> **Directions**
Copy out each line of the listing that has the word "subsection" in it.

___ Data to use ___

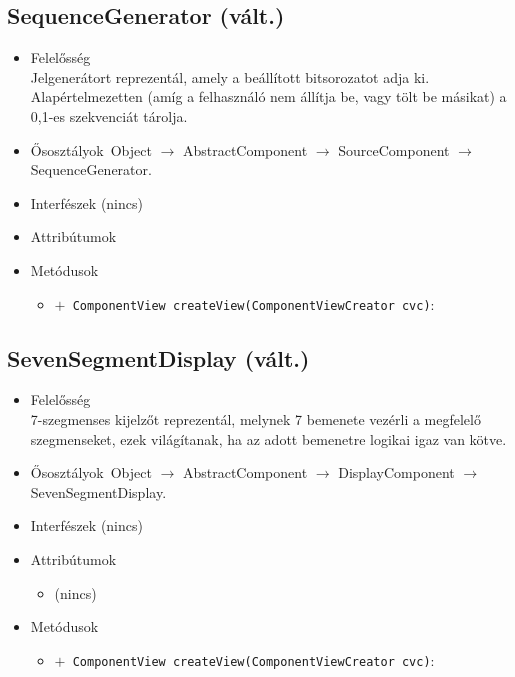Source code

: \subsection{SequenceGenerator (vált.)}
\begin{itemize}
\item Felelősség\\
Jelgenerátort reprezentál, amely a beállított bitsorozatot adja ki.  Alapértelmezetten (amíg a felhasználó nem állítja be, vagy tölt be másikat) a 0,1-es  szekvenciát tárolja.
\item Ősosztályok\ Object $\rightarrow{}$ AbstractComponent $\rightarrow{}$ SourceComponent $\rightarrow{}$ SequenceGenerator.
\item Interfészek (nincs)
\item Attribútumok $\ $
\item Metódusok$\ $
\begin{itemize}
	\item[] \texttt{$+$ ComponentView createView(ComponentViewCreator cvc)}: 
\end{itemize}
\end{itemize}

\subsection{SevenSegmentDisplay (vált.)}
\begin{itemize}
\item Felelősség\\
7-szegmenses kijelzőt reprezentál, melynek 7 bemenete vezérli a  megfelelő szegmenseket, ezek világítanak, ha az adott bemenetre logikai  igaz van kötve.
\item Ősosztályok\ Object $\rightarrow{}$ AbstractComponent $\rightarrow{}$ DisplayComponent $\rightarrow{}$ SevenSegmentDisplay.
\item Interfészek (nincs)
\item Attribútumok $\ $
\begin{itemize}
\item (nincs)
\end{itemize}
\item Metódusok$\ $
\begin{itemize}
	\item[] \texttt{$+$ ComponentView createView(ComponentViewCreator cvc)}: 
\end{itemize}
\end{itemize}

___
___ Data to use ___

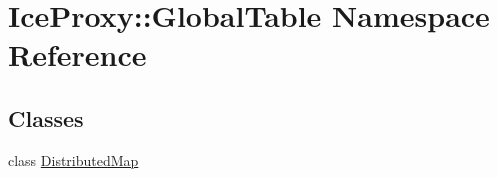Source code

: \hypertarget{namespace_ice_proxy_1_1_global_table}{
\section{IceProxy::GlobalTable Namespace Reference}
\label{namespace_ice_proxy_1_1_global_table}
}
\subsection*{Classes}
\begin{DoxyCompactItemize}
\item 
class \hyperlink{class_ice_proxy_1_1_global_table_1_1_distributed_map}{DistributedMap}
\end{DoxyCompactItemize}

___
___ Data to use ___

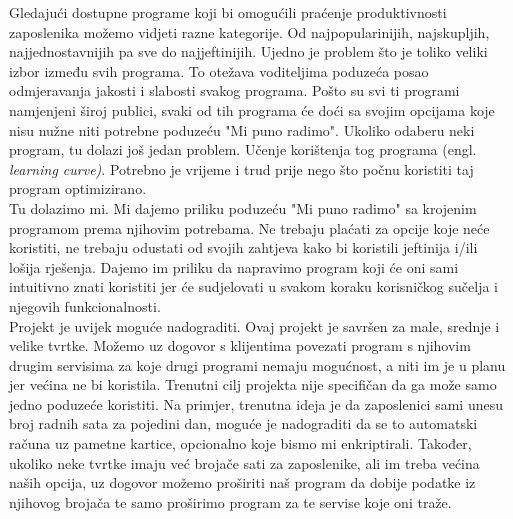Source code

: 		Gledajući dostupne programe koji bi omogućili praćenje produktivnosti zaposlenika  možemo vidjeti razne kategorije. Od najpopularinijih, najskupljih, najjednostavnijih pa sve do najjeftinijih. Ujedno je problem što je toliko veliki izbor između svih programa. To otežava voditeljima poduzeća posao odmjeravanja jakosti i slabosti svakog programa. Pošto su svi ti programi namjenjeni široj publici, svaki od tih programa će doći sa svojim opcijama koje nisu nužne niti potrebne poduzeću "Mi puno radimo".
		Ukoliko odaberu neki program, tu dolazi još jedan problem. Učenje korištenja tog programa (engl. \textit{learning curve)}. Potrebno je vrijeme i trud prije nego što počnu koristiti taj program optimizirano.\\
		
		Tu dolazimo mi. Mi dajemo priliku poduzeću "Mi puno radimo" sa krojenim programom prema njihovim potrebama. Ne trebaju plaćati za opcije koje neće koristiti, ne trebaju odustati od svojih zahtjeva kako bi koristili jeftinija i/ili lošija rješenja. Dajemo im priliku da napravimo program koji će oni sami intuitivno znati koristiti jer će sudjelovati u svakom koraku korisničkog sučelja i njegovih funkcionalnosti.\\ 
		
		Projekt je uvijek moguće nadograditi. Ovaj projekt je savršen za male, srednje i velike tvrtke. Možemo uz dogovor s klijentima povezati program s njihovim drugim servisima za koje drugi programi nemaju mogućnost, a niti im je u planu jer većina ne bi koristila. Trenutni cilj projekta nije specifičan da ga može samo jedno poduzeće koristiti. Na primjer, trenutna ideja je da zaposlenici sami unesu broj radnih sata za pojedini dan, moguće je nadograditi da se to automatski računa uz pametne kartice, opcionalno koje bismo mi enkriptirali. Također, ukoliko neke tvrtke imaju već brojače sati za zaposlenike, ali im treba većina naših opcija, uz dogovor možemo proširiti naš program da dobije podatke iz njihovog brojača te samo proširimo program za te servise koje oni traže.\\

___

> **Answer section**
: \subsection{SequenceGenerator (vált.)}
\subsection{SevenSegmentDisplay (vált.)}
\subsection*{Classes}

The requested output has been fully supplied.